-- EXERCISE INSTRUCTIONS --
Read through the listing below and return only the lines containing "Relation".
SOURCE RECORDS below:
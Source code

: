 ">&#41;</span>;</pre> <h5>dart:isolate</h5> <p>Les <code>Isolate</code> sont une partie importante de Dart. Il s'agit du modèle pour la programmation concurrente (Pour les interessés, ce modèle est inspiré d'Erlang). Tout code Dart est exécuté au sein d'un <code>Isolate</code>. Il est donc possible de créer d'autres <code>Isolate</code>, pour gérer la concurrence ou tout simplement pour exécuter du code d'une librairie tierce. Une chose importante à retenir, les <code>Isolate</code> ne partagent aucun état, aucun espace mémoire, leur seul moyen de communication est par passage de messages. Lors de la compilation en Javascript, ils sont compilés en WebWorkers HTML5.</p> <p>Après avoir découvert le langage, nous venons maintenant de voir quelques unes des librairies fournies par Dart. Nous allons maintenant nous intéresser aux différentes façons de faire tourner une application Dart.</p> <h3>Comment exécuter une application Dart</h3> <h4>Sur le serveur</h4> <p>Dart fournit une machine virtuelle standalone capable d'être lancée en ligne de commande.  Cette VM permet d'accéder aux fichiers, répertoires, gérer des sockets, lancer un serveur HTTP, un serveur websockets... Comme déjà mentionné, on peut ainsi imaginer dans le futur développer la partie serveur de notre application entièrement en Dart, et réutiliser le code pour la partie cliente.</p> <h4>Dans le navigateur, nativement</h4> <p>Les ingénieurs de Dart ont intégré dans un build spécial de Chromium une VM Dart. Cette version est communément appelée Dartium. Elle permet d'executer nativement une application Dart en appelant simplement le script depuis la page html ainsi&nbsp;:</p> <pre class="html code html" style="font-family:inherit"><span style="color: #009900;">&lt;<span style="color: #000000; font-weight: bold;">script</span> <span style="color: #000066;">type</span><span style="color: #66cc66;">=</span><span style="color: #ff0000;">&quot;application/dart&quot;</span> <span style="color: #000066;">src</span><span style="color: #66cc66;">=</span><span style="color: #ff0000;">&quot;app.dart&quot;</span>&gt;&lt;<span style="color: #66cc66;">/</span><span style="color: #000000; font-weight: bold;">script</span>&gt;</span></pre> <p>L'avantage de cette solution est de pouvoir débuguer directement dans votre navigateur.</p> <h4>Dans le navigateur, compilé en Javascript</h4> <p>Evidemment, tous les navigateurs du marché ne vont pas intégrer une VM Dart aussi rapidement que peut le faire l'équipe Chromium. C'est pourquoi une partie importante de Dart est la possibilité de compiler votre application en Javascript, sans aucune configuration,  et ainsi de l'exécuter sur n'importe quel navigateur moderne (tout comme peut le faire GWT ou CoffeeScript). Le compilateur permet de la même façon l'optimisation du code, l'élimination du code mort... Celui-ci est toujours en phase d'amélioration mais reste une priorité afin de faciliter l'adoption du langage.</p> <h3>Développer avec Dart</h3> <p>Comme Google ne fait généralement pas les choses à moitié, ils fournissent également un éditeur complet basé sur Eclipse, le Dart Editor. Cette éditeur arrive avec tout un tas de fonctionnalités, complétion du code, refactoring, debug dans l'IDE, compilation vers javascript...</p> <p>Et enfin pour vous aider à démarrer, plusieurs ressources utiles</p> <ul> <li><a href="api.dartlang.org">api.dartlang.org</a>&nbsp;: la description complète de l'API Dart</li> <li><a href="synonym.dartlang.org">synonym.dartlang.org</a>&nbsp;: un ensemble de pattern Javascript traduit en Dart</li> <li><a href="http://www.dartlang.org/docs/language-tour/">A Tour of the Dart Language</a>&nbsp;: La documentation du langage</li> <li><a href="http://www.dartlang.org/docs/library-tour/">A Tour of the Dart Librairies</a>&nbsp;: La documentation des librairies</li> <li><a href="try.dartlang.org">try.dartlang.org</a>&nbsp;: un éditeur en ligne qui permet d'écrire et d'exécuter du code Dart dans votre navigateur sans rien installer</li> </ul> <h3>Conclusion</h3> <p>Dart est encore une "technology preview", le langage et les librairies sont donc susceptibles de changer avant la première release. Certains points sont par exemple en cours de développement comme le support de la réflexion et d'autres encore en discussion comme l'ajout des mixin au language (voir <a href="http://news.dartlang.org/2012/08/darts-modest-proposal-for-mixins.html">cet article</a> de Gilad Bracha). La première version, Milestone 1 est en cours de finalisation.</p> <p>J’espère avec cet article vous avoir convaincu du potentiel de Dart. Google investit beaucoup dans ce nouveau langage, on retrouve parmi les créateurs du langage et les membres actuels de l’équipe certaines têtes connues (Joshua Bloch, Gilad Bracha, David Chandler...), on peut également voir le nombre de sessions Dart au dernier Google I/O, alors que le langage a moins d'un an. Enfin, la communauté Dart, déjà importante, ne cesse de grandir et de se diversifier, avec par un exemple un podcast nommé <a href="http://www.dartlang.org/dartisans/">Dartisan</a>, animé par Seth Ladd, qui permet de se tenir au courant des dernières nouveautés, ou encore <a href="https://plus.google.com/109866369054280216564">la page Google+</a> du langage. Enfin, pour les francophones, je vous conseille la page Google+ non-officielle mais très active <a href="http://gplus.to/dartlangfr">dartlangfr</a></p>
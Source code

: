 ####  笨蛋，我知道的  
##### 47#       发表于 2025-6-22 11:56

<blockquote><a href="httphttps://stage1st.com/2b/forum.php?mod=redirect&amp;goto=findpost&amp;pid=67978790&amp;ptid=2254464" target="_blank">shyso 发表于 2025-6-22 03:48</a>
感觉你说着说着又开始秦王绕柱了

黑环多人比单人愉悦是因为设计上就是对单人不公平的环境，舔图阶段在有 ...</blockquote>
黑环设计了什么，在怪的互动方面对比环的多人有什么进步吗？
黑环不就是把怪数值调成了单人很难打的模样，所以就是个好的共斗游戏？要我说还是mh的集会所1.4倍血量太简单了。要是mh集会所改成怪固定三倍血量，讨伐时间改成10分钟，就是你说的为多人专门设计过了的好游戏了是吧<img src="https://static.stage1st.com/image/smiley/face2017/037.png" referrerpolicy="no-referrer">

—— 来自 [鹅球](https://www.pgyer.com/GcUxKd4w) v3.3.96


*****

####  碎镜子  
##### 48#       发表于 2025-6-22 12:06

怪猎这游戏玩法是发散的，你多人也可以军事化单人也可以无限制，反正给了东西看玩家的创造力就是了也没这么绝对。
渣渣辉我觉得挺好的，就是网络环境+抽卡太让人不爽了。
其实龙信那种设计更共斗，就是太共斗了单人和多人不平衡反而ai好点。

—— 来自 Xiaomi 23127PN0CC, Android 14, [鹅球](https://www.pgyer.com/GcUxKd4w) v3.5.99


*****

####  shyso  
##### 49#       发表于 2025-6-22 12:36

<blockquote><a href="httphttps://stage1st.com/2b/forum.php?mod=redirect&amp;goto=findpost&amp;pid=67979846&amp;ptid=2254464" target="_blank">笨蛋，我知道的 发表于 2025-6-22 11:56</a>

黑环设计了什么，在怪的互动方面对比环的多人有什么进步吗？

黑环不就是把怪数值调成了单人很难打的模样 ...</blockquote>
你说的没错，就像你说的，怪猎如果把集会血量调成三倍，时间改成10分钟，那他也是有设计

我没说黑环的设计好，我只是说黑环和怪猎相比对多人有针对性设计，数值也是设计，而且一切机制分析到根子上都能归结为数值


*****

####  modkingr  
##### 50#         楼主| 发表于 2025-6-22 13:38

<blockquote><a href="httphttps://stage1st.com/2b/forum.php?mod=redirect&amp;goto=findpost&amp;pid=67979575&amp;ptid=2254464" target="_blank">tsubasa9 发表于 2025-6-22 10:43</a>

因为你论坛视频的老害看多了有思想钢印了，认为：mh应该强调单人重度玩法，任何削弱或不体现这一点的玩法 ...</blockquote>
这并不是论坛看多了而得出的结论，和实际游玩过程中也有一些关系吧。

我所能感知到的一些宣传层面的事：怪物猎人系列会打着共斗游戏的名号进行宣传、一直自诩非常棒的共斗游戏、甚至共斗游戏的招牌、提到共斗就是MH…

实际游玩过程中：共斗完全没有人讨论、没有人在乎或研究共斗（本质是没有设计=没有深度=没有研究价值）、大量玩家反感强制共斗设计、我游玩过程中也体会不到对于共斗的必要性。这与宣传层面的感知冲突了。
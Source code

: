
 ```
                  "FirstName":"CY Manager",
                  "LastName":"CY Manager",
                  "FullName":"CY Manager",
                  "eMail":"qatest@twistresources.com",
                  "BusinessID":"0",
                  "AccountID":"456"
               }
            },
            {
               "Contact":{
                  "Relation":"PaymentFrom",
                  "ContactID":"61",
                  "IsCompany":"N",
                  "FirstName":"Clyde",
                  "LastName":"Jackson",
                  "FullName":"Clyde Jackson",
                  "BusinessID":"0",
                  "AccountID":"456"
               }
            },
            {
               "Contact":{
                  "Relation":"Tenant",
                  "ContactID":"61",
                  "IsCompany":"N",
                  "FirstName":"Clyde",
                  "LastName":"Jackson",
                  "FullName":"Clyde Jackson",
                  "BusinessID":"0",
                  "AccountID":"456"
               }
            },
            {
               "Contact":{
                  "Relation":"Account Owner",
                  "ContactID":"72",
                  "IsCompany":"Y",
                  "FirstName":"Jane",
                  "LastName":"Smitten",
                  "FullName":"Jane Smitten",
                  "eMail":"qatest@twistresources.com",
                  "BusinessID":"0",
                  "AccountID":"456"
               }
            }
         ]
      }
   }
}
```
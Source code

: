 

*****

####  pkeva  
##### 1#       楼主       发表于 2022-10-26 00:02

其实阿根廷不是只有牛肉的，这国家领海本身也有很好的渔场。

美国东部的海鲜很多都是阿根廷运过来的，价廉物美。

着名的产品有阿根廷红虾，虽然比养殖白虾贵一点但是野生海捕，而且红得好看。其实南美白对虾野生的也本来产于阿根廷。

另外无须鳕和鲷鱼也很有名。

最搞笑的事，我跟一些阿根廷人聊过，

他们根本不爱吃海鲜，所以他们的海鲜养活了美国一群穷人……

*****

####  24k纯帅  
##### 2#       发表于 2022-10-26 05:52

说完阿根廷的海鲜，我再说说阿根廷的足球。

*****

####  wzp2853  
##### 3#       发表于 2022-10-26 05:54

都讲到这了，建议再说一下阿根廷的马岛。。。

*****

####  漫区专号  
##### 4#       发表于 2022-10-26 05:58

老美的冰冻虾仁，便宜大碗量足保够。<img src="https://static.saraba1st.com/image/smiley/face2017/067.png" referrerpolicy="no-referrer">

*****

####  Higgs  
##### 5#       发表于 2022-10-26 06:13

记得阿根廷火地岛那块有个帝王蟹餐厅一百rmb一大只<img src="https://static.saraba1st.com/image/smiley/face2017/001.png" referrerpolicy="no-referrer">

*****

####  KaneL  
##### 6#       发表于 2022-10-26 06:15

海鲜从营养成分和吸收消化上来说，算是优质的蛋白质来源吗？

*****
End of SOURCE RECORDS.
-- ANSWER SECTION --
                  "Relation":"PaymentFrom",
                  "Relation":"Tenant",
                  "Relation":"Account Owner",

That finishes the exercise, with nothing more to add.